How Much Should Smart Beta Cost?

One provider thinks it should be free—at least if it doesn’t outperform traditional indexes.

Investors should only pay for factor-based indexes if they prove they are superior to traditional cap-weighted benchmarks—so says EDHEC Risk Institute (ERI).

“Smart beta providers’ claims on the quality and robustness of their strategies should materialize in their live performance.”ERI Scientific Beta, the nonprofit’s smart beta index provider, has introduced a new pricing model for its benchmarks that it claims will “disrupt the traditional model of fixed fees.”

Investors who choose the new “variable fees” option—available from today—will pay “zero fixed fees,” the group said. Fees will kick in once the multi-strategy index outperforms its cap-weighted benchmark.

“Our rationale for this mandate offer is that smart beta providers’ claims on the quality and robustness of their strategies should materialize in their live performance,” said Noël Amenc, CEO of ERI Scientific Beta. “Our initiative is intended to provide consistency between the smart beta provider’s revenues and the quality of its offering. It is also testimony to the confidence we have in the performance of our smart beta indexes.”

It is not the first time a product provider has attempted a performance-fee only approach. In 2011, UK boutique Vinculum Asset Management launched a quantitative fund promising to charge only a quarterly performance fee. However, after a lack of support from retail investors and inconsistent returns, the group shut down in 2014.
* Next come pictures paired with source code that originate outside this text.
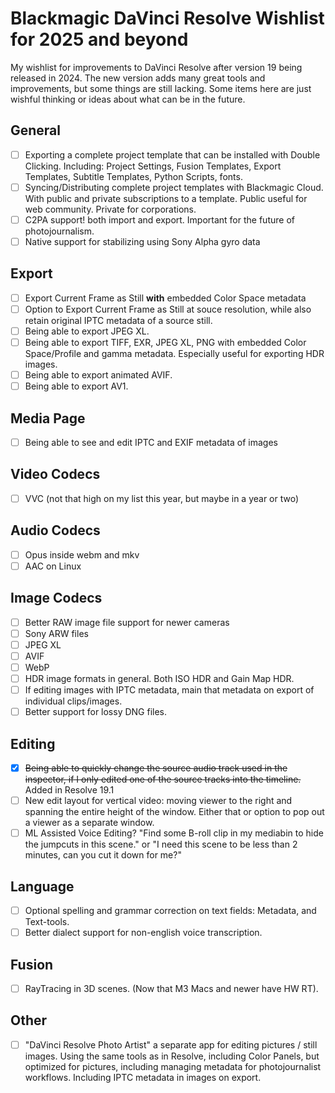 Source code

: # Blackmagic DaVinci Resolve Wishlist for 2025 and beyond
My wishlist for improvements to DaVinci Resolve after version 19 being released in 2024. The new version adds many great tools and improvements, but some things are still lacking. Some items here are just wishful thinking or ideas about what can be in the future.


## General
- [ ] Exporting a complete project template that can be installed with Double Clicking. Including: Project Settings, Fusion Templates, Export Templates, Subtitle Templates, Python Scripts, fonts.
- [ ] Syncing/Distributing complete project templates with Blackmagic Cloud. With public and private subscriptions to a template. Public useful for web community. Private for corporations.
- [ ] C2PA support! both import and export. Important for the future of photojournalism.
- [ ] Native support for stabilizing using Sony Alpha gyro data

## Export
- [ ] Export Current Frame as Still **with** embedded Color Space metadata
- [ ] Option to Export Current Frame as Still at souce resolution, while also retain original IPTC metadata of a source still.
- [ ] Being able to export JPEG XL.
- [ ] Being able to export TIFF, EXR, JPEG XL, PNG with embedded Color Space/Profile and gamma metadata. Especially useful for exporting HDR images.
- [ ] Being able to export animated AVIF.
- [ ] Being able to export AV1.

## Media Page
- [ ] Being able to see and edit IPTC and EXIF metadata of images


## Video Codecs
- [ ] VVC (not that high on my list this year, but maybe in a year or two)

## Audio Codecs
- [ ] Opus inside webm and mkv
- [ ] AAC on Linux

## Image Codecs
- [ ] Better RAW image file support for newer cameras
- [ ] Sony ARW files
- [ ] JPEG XL
- [ ] AVIF
- [ ] WebP
- [ ] HDR image formats in general. Both ISO HDR and Gain Map HDR.
- [ ] If editing images with IPTC metadata, main that metadata on export of individual clips/images.
- [ ] Better support for lossy DNG files.

## Editing
- [x] ~~Being able to quickly change the source audio track used in the inspector, if I only edited one of the source tracks into the timeline.~~ Added in Resolve 19.1
- [ ] New edit layout for vertical video: moving viewer to the right and spanning the entire height of the window. Either that or option to pop out a viewer as a separate window.
- [ ] ML Assisted Voice Editing? "Find some B-roll clip in my mediabin to hide the jumpcuts in this scene." or "I need this scene to be less than 2 minutes, can you cut it down for me?"

## Language
- [ ] Optional spelling and grammar correction on text fields: Metadata, and Text-tools.
- [ ] Better dialect support for non-english voice transcription.

## Fusion
- [ ] RayTracing in 3D scenes. (Now that M3 Macs and newer have HW RT).


## Other
- [ ] "DaVinci Resolve Photo Artist" a separate app for editing pictures / still images. Using the same tools as in Resolve, including Color Panels, but optimized for pictures, including managing metadata for photojournalist workflows. Including IPTC metadata in images on export.
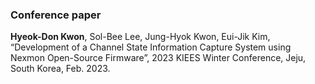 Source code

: ### Conference paper

__Hyeok-Don Kwon__, Sol-Bee Lee, Jung-Hyok Kwon, Eui-Jik Kim, “Development of a Channel State Information Capture System using Nexmon Open-Source Firmware”, 2023 KIEES Winter Conference, Jeju, South Korea, Feb. 2023.
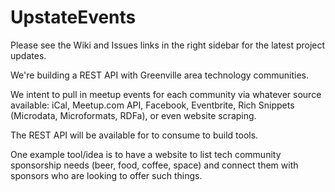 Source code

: UpstateEvents
=============
Please see the Wiki and Issues links in the right sidebar for the latest project updates.

We're building a REST API with Greenville area technology communities.

We intent to pull in meetup events for each community via whatever source available: iCal, Meetup.com API, Facebook, Eventbrite, Rich Snippets (Microdata, Microformats, RDFa), or even website scraping.

The REST API will be available for to consume to build tools.

One example tool/idea is to have a website to list tech community sponsorship needs (beer, food, coffee, space) and connect them with sponsors who are looking to offer such things.
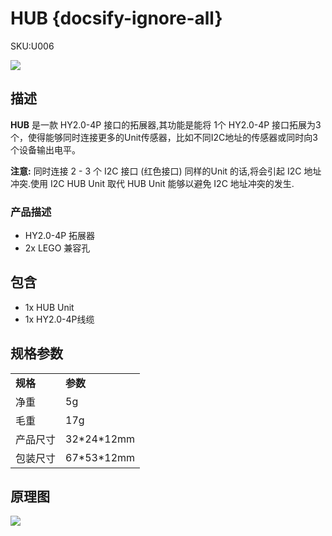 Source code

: # HUB {docsify-ignore-all}

<el-tag effect="plain">SKU:U006</el-tag>

<div class="product_pic"><img src="assets/img/product_pics/unit/hub/unit_hub_01.webp"></div>

## 描述

**HUB** 是一款 HY2.0-4P 接口的拓展器,其功能是能将 1个 HY2.0-4P 接口拓展为3个，使得能够同时连接更多的Unit传感器，比如不同I2C地址的传感器或同时向3个设备输出电平。

**注意:**
同时连接 2 - 3 个 I2C 接口 (红色接口) 同样的Unit 的话,将会引起 I2C 地址冲突.使用 I2C HUB Unit 取代 HUB Unit 能够以避免 I2C 地址冲突的发生.

### 产品描述

- HY2.0-4P 拓展器
- 2x LEGO 兼容孔

## 包含

- 1x HUB Unit
- 1x HY2.0-4P线缆

## 规格参数

<table>
   <tr style="font-weight:bold">
      <td>规格</td>
      <td>参数</td>
   </tr>
   <tr>
      <td>净重</td>
      <td>5g</td>
   </tr>
   <tr>
      <td>毛重</td>
      <td>17g</td>
   </tr>
   <tr>
      <td>产品尺寸</td>
      <td>32*24*12mm</td>
   </tr>
    <tr>
      <td>包装尺寸</td>
      <td>67*53*12mm</td>
   </tr>
</table>

## 原理图

<img src="assets/img/product_pics/unit/hub_sch.JPG">


<script>

   var purchase_link = 'https://m5stack.com/collections/m5-unit/products/mini-hub-module';


   anchor_search(purchase_link);
   scrollFunc();

</script> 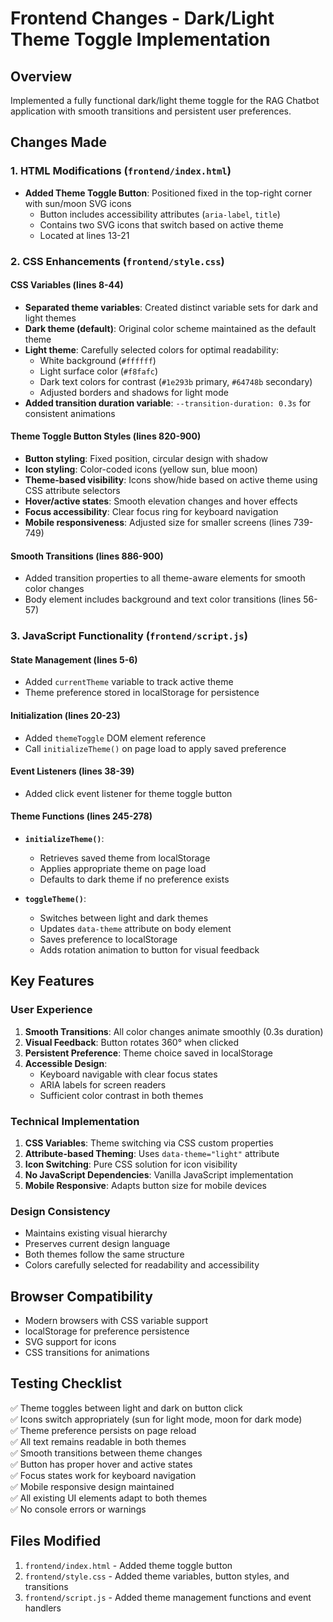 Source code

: # Frontend Changes - Dark/Light Theme Toggle Implementation

## Overview
Implemented a fully functional dark/light theme toggle for the RAG Chatbot application with smooth transitions and persistent user preferences.

## Changes Made

### 1. HTML Modifications (`frontend/index.html`)
- **Added Theme Toggle Button**: Positioned fixed in the top-right corner with sun/moon SVG icons
  - Button includes accessibility attributes (`aria-label`, `title`)
  - Contains two SVG icons that switch based on active theme
  - Located at lines 13-21

### 2. CSS Enhancements (`frontend/style.css`)

#### CSS Variables (lines 8-44)
- **Separated theme variables**: Created distinct variable sets for dark and light themes
- **Dark theme (default)**: Original color scheme maintained as the default theme
- **Light theme**: Carefully selected colors for optimal readability:
  - White background (`#ffffff`)
  - Light surface color (`#f8fafc`)
  - Dark text colors for contrast (`#1e293b` primary, `#64748b` secondary)
  - Adjusted borders and shadows for light mode
- **Added transition duration variable**: `--transition-duration: 0.3s` for consistent animations

#### Theme Toggle Button Styles (lines 820-900)
- **Button styling**: Fixed position, circular design with shadow
- **Icon styling**: Color-coded icons (yellow sun, blue moon)
- **Theme-based visibility**: Icons show/hide based on active theme using CSS attribute selectors
- **Hover/active states**: Smooth elevation changes and hover effects
- **Focus accessibility**: Clear focus ring for keyboard navigation
- **Mobile responsiveness**: Adjusted size for smaller screens (lines 739-749)

#### Smooth Transitions (lines 886-900)
- Added transition properties to all theme-aware elements for smooth color changes
- Body element includes background and text color transitions (lines 56-57)

### 3. JavaScript Functionality (`frontend/script.js`)

#### State Management (lines 5-6)
- Added `currentTheme` variable to track active theme
- Theme preference stored in localStorage for persistence

#### Initialization (lines 20-23)
- Added `themeToggle` DOM element reference
- Call `initializeTheme()` on page load to apply saved preference

#### Event Listeners (lines 38-39)
- Added click event listener for theme toggle button

#### Theme Functions (lines 245-278)
- **`initializeTheme()`**: 
  - Retrieves saved theme from localStorage
  - Applies appropriate theme on page load
  - Defaults to dark theme if no preference exists
  
- **`toggleTheme()`**:
  - Switches between light and dark themes
  - Updates `data-theme` attribute on body element
  - Saves preference to localStorage
  - Adds rotation animation to button for visual feedback

## Key Features

### User Experience
1. **Smooth Transitions**: All color changes animate smoothly (0.3s duration)
2. **Visual Feedback**: Button rotates 360° when clicked
3. **Persistent Preference**: Theme choice saved in localStorage
4. **Accessible Design**: 
   - Keyboard navigable with clear focus states
   - ARIA labels for screen readers
   - Sufficient color contrast in both themes

### Technical Implementation
1. **CSS Variables**: Theme switching via CSS custom properties
2. **Attribute-based Theming**: Uses `data-theme="light"` attribute
3. **Icon Switching**: Pure CSS solution for icon visibility
4. **No JavaScript Dependencies**: Vanilla JavaScript implementation
5. **Mobile Responsive**: Adapts button size for mobile devices

### Design Consistency
- Maintains existing visual hierarchy
- Preserves current design language
- Both themes follow the same structure
- Colors carefully selected for readability and accessibility

## Browser Compatibility
- Modern browsers with CSS variable support
- localStorage for preference persistence
- SVG support for icons
- CSS transitions for animations

## Testing Checklist
✅ Theme toggles between light and dark on button click  
✅ Icons switch appropriately (sun for light mode, moon for dark mode)  
✅ Theme preference persists on page reload  
✅ All text remains readable in both themes  
✅ Smooth transitions between theme changes  
✅ Button has proper hover and active states  
✅ Focus states work for keyboard navigation  
✅ Mobile responsive design maintained  
✅ All existing UI elements adapt to both themes  
✅ No console errors or warnings  

## Files Modified
1. `frontend/index.html` - Added theme toggle button
2. `frontend/style.css` - Added theme variables, button styles, and transitions
3. `frontend/script.js` - Added theme management functions and event handlers
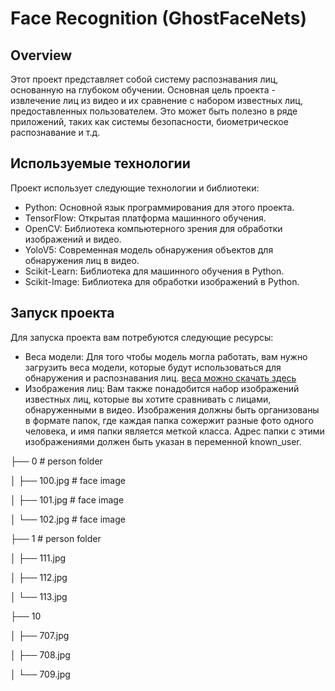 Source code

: # Face Recognition (GhostFaceNets) # 

## Overview
Этот проект представляет собой систему распознавания лиц, основанную на глубоком обучении. Основная цель проекта - извлечение лиц из видео и их сравнение с 
набором известных лиц, предоставленных пользователем. Это может быть полезно в ряде приложений, таких как системы безопасности, биометрическое распознавание и т.д.

## Используемые технологии
Проект использует следующие технологии и библиотеки:
- Python: Основной язык программирования для этого проекта.
- TensorFlow: Открытая платформа машинного обучения.
- OpenCV: Библиотека компьютерного зрения для обработки изображений и видео.
- YoloV5: Современная модель обнаружения объектов для обнаружения лиц в видео.
- Scikit-Learn: Библиотека для машинного обучения в Python.
- Scikit-Image: Библиотека для обработки изображений в Python.

## Запуск проекта
Для запуска проекта вам потребуются следующие ресурсы:
- Веса модели: Для того чтобы модель могла работать, вам нужно загрузить веса модели, которые будут использоваться для обнаружения и распознавания лиц. 
[веса можно скачать здесь](https://drive.google.com/file/d/1lZ1W-logCP3eWe1X9baDljcNTRUP-cOz/view?usp=drive_link)
- Изображения лиц: Вам также понадобится набор изображений известных лиц, которые вы хотите сравнивать с лицами, обнаруженными в видео. Изображения должны быть организованы 
в формате папок, где каждая папка сожержит разные фото одного человека, и имя папки является меткой класса. Адрес папки с этими изображениями должен быть указан в 
переменной known_user.

├── 0 # person folder

│   ├── 100.jpg # face image

│   ├── 101.jpg # face image

│   └── 102.jpg # face image

├── 1           # person folder

│   ├── 111.jpg

│   ├── 112.jpg

│   └── 113.jpg

├── 10

│   ├── 707.jpg

│   ├── 708.jpg

│   └── 709.jpg
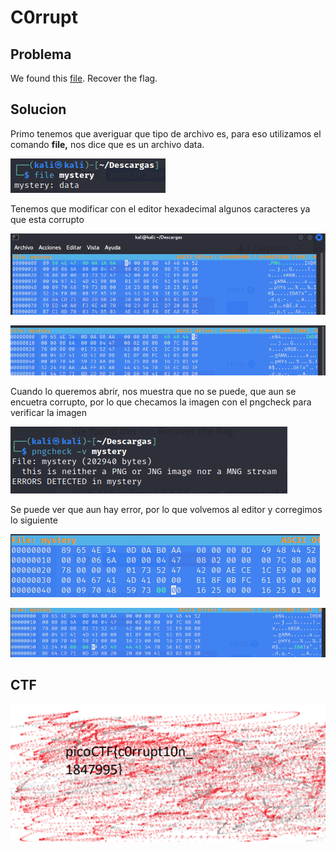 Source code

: # C0rrupt

## Problema

We found this [file](https://jupiter.challenges.picoctf.org/static/ab30fcb7d47364b4190a7d3d40edb551/mystery). Recover the flag.

## Solucion

Primo tenemos que averiguar que tipo de archivo es, para eso utilizamos el comando ********file,********  nos dice que es un archivo data. 

![Untitled](C0rrupt%202b3e5a1192a04ae99bec13c768db985a/Untitled.png)

Tenemos que modificar con el editor hexadecimal algunos caracteres ya que esta corrupto

![Untitled](C0rrupt%202b3e5a1192a04ae99bec13c768db985a/Untitled%201.png)

![Untitled](C0rrupt%202b3e5a1192a04ae99bec13c768db985a/Untitled%202.png)

Cuando lo queremos abrir, nos muestra que no se puede, que aun se encuetra corrupto, por lo que checamos la imagen con el pngcheck para verificar la imagen

![Untitled](C0rrupt%202b3e5a1192a04ae99bec13c768db985a/Untitled%203.png)

Se puede ver que aun hay error, por lo que volvemos al editor y corregimos lo siguiente

![Untitled](C0rrupt%202b3e5a1192a04ae99bec13c768db985a/Untitled%204.png)

![Untitled](C0rrupt%202b3e5a1192a04ae99bec13c768db985a/Untitled%205.png)

## CTF

![Untitled](C0rrupt%202b3e5a1192a04ae99bec13c768db985a/Untitled%206.png)

## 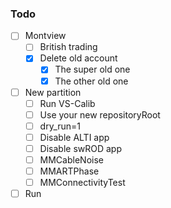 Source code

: ### Todo
- [ ] Montview
  - [ ] British trading
  - [x] Delete old account
    - [x] The super old one
    - [x] The other old one
- [ ] New partition
  - [ ] Run VS-Calib
  - [ ] Use your new repositoryRoot
  - [ ] dry_run=1
  - [ ] Disable ALTI app
  - [ ] Disable swROD app
  - [ ] MMCableNoise
  - [ ] MMARTPhase
  - [ ] MMConnectivityTest
- [ ] Run
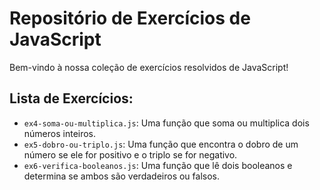 # Repositório de Exercícios de JavaScript
Bem-vindo à nossa coleção de exercícios resolvidos de JavaScript!
## Lista de Exercícios:
- `ex4-soma-ou-multiplica.js`: Uma função que soma ou multiplica dois números inteiros.
- `ex5-dobro-ou-triplo.js`: Uma função que encontra o dobro de um número se ele for positivo e o triplo se for negativo.
- `ex6-verifica-booleanos.js`: Uma função que lê dois booleanos e determina se ambos são verdadeiros ou falsos.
Amenc was bullish in his group’s ability to make this fee approach stick. Speaking to journalists in London last week, he pointed to ERI’s well-established business, which has $10 billion of assets linked to its indexes.

“The fixed costs are already paid,” Amenc said, adding that ERI’s nonprofit status meant it was not required to take more in charges than necessary. Replication costs are “probably nothing,” he argued, meaning the implementation of a service should be the only thing for which clients pay.

“We are aligning remuneration with the promise of outperformance, and affirming our confidence in the robustness of our indexes,” Amenc said.

Earlier this year, a report from Morningstar argued that some exchange-traded fund providers were charging up to three times more for “strategic beta” strategies than for traditional index trackers. There was little justification for the higher fees beyond a lack of pricing pressure, Morningstar claimed.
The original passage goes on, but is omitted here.